### YOUR INSTRUCTIONS
Read through the data below and state how many of its lines contain the word "pretty", adding nothing.

### Collection entries
━━━━━━━━━━

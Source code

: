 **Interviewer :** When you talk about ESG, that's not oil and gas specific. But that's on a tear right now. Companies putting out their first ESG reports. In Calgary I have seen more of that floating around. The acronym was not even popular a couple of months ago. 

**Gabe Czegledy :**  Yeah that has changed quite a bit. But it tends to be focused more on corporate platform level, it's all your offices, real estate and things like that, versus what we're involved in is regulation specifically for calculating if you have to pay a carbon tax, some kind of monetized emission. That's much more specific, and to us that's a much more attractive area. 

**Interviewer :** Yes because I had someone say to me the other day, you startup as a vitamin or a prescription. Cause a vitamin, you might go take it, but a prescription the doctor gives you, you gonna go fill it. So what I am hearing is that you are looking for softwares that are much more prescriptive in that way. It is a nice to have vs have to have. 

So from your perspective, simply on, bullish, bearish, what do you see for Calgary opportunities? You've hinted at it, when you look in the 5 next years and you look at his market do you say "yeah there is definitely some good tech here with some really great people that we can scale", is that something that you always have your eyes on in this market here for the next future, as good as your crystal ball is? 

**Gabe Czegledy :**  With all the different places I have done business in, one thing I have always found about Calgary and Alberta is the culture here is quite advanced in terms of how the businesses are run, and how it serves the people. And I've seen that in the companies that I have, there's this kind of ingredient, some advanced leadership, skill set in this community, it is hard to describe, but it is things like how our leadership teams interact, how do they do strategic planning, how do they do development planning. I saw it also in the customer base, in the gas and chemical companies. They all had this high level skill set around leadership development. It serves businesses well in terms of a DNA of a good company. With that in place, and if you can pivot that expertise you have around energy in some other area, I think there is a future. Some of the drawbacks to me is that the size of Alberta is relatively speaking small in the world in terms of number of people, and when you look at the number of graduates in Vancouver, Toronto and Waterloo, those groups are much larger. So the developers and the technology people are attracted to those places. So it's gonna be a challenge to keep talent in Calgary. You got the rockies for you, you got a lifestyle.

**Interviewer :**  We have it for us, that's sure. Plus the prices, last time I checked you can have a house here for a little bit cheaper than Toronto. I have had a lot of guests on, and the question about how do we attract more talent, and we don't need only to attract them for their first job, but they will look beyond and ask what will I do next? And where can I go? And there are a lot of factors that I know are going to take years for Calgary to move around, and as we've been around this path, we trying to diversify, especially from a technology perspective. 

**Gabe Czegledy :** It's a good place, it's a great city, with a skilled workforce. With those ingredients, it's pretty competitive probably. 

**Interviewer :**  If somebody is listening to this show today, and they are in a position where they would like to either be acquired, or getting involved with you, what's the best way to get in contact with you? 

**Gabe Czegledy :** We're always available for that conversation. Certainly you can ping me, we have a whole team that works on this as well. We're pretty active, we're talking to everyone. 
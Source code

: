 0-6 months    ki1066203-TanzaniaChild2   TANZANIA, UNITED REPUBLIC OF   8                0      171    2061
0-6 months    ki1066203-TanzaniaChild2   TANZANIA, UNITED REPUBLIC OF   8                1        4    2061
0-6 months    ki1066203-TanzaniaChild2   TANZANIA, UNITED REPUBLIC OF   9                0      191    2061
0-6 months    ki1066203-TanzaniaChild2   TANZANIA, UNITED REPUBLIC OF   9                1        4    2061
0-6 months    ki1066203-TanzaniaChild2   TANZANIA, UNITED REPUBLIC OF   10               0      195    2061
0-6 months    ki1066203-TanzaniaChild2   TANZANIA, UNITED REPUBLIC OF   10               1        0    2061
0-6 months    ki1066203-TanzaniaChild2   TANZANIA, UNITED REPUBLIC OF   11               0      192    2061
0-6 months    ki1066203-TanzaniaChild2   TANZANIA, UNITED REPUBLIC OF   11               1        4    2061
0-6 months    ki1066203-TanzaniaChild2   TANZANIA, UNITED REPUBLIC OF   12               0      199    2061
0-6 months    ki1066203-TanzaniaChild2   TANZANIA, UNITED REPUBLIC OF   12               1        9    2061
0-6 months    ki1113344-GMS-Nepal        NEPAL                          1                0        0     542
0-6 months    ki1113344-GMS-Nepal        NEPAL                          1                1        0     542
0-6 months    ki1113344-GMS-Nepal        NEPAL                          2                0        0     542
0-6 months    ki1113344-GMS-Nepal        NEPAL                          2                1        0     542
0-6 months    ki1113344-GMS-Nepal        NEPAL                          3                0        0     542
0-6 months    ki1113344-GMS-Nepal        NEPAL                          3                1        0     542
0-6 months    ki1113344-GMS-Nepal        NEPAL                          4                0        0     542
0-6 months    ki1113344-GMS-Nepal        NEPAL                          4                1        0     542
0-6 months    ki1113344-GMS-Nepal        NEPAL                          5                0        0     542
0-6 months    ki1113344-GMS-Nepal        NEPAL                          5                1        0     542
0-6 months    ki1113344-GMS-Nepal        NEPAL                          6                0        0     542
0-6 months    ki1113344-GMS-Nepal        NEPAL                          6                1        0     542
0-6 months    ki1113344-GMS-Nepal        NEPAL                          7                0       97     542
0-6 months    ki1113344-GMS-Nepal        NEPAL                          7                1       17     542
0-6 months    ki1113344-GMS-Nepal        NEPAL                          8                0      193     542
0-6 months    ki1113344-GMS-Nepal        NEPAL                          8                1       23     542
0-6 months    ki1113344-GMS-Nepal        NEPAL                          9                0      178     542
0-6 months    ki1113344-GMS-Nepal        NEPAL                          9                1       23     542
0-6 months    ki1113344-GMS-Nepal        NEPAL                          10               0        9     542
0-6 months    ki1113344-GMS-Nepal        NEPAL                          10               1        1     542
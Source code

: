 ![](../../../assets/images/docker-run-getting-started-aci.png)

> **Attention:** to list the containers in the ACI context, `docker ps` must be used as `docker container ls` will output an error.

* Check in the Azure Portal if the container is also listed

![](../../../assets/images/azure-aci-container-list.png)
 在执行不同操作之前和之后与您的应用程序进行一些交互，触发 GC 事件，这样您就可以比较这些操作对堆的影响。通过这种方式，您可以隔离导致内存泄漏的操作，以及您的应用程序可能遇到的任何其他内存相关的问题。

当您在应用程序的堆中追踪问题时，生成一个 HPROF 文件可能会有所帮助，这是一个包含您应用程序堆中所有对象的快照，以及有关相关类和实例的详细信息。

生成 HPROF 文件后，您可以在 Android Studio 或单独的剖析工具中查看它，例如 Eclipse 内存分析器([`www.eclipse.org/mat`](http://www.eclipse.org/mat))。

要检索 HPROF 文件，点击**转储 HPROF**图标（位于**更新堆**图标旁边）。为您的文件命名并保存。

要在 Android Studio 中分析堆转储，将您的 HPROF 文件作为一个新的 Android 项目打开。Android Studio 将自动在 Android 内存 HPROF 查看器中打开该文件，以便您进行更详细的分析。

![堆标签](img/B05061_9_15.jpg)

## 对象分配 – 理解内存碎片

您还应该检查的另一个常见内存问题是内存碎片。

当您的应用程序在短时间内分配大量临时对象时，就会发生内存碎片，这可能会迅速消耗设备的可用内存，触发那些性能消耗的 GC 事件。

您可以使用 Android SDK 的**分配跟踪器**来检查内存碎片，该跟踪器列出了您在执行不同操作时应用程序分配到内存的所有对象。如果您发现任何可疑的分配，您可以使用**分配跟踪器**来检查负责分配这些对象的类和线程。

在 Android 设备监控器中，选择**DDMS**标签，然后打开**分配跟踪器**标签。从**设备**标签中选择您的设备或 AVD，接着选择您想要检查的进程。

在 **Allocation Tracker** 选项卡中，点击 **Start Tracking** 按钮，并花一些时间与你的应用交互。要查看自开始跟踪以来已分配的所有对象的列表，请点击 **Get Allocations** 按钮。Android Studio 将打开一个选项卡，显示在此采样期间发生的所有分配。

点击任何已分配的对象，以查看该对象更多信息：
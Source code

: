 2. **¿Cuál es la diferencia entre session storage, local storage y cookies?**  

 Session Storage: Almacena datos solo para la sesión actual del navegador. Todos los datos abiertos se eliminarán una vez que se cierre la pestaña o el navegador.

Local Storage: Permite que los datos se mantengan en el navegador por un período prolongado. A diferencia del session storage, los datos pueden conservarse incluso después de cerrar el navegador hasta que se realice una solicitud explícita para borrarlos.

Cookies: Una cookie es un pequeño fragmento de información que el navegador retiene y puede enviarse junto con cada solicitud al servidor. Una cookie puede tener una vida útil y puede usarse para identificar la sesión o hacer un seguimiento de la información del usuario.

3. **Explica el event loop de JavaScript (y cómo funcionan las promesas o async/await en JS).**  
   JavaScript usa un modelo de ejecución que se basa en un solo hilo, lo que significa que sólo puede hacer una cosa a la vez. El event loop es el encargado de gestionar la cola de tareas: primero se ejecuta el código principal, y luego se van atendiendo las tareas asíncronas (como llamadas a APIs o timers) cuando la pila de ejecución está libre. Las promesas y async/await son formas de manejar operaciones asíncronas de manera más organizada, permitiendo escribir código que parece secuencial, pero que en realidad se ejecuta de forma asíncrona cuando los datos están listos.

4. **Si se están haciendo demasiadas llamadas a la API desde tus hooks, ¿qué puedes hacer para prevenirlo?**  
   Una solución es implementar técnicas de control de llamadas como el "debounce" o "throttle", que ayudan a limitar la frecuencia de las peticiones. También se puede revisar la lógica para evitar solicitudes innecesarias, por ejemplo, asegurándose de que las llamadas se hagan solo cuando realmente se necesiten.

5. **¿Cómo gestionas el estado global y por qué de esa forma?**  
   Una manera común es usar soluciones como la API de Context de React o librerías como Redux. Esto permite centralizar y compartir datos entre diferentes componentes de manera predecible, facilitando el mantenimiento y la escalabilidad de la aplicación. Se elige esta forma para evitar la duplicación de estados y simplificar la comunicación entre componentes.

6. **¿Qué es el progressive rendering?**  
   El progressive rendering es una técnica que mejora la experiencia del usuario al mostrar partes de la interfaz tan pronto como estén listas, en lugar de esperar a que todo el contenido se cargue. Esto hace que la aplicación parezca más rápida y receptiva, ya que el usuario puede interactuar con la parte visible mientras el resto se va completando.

━━━━━━━━━━

### ANSWER SECTION
2